Vu sous cet angle-là, le choix de la destination Lyon et d’un hôtel situé sur la Presqu’Île même, qui est encadrée par la Saône et le Rhône, à quelques mètres de la fameuse confluence de ces deux rivières, peut paraître aussi logique que symbolique pour un voyage d’étude des Alumni France du DAAD.
C’est chose faite avec cette troisième édition. Le programme très riche concocté par la présidente de l’association, Nadine Magaud, elle-même Lyonnaise d’origine, et le groupe de préparation sera l’occasion de revenir très souvent sur ce motif de la confluence, au sens le plus large du terme. Mais il y a bien d’autres raisons bien sûr pour se rendre à Lyon.

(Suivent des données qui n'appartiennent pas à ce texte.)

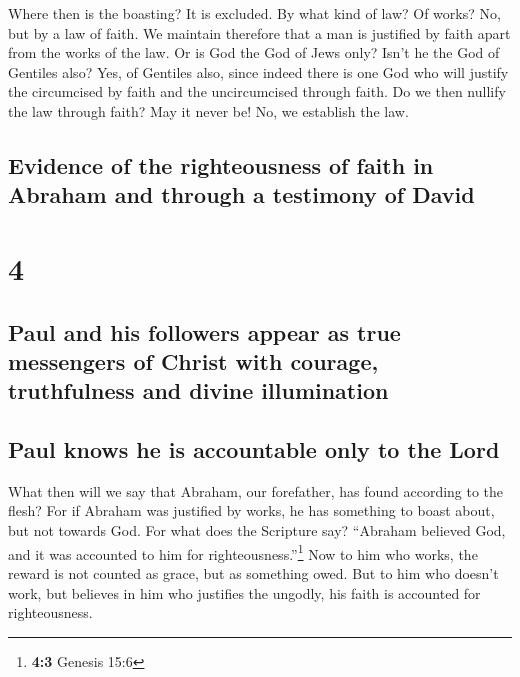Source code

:  Where then is the boasting? It is excluded. By what kind
of law? Of works? No, but by a law of faith.  We maintain
therefore that a man is justified by faith apart from the works of the
law.  Or is God the God of Jews only? Isn't he the God of
Gentiles also? Yes, of Gentiles also,  since indeed there
is one God who will justify the circumcised by faith and the
uncircumcised through faith.  Do we then nullify the law
through faith? May it never be! No, we establish the law.

\hypertarget{evidence-of-the-righteousness-of-faith-in-abraham-and-through-a-testimony-of-david}{%
\subsection{Evidence of the righteousness of faith in Abraham and
through a testimony of
David}\label{evidence-of-the-righteousness-of-faith-in-abraham-and-through-a-testimony-of-david}}

\hypertarget{section-3}{%
\section{4}\label{section-3}}

\hypertarget{paul-and-his-followers-appear-as-true-messengers-of-christ-with-courage-truthfulness-and-divine-illumination}{%
\subsection{Paul and his followers appear as true messengers of Christ
with courage, truthfulness and divine
illumination}\label{paul-and-his-followers-appear-as-true-messengers-of-christ-with-courage-truthfulness-and-divine-illumination}}

\hypertarget{paul-knows-he-is-accountable-only-to-the-lord}{%
\subsection{Paul knows he is accountable only to the
Lord}\label{paul-knows-he-is-accountable-only-to-the-lord}}

 What then will we say that Abraham, our forefather, has
found according to the flesh?  For if Abraham was
justified by works, he has something to boast about, but not towards
God.  For what does the Scripture say? ``Abraham believed
God, and it was accounted to him for righteousness.''\footnote{\textbf{4:3}
  Genesis 15:6}  Now to him who works, the reward is not
counted as grace, but as something owed.  But to him who
doesn't work, but believes in him who justifies the ungodly, his faith
is accounted for righteousness.

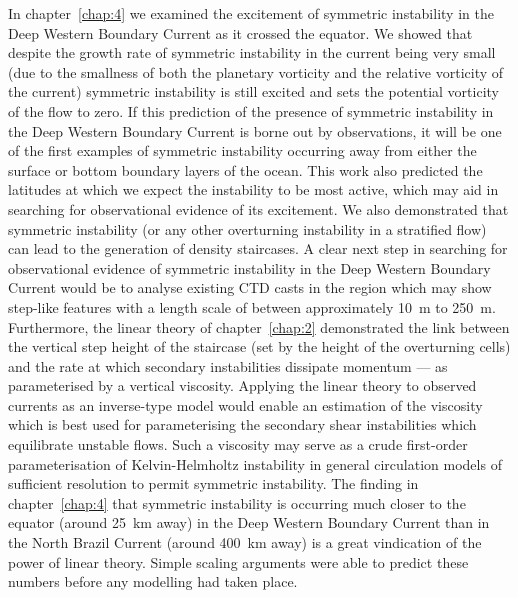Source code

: In chapter~\ref{chap:4} we examined the excitement of symmetric instability in the Deep Western Boundary Current as it crossed the equator. We showed that despite the growth rate of symmetric instability in the current being very small (due to the smallness of both the planetary vorticity and the relative vorticity of the current) symmetric instability is still excited and sets the potential vorticity of the flow to zero. If this prediction of the presence of symmetric instability in the Deep Western Boundary Current is borne out by observations, it will be one of the first examples of symmetric instability occurring away from either the surface or bottom boundary layers of the ocean. This work also predicted the latitudes at which we expect the instability to be most active, which may aid in searching for observational evidence of its excitement. We also demonstrated that symmetric instability (or any other overturning instability in a stratified flow) can lead to the generation of density staircases. A clear next step in searching for observational evidence of symmetric instability in the Deep Western Boundary Current would be to analyse existing CTD casts in the region which may show step-like features with a length scale of between approximately 10~m to 250~m. Furthermore, the linear theory of chapter~\ref{chap:2} demonstrated the link between the vertical step height of the staircase (set by the height of the overturning cells) and the rate at which secondary instabilities dissipate momentum --- as parameterised by a vertical viscosity. Applying the linear theory to observed currents as an inverse-type model would enable an estimation of the viscosity which is best used for parameterising the secondary shear instabilities which equilibrate unstable flows. Such a viscosity may serve as a crude first-order parameterisation of Kelvin-Helmholtz instability in general circulation models of sufficient resolution to permit symmetric instability. The finding in chapter~\ref{chap:4} that symmetric instability is occurring much closer to the equator (around 25~km away) in the Deep Western Boundary Current than in the North Brazil Current (around 400~km away) is a great vindication of the power of linear theory. Simple scaling arguments were able to predict these numbers before any modelling had taken place.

Une vingtaine d’Anciens se donnent donc rendez-vous dans cette ville, du 28 au 30 octobre 2016 pour cet évènement phare de la vie de l’association.

Cette année, le groupe est parfaitement équilibré dans plusieurs dimensions : autant de Français que d’Allemands, autant de femmes que d’hommes, autant de représentants des ‘sciences exactes’ (terminologie locale) que des ‘autres sciences’ (terminologie locale également)… Des conditions parfaites donc pour un weekend d’échanges riches dans une ambiance amicale et chaleureuse, des conditions parfaites pour des confluences dans tous les sens…

 

Vendredi 28 octobre

Le premier jour, vendredi 28 octobre, est placé sous le thème de la science et de l’économie. A partir de 11h, après l’accueil par la Professeure Anne Lagny de l’ENS Lyon, la première visite permet de découvrir, à travers de la visite de la bibliothèque Diderot la complexité de la vie académique et surtout des liens entre des institutions prestigieuses comme l’ENS Lyon et les universités Lyon 2 et Lyon 3. La confluence dans le sens de la mise en commun des ressources, la suppression de doublons dans les diverses collections etc. est certes amorcée, mais il reste encore un chemin à parcourir.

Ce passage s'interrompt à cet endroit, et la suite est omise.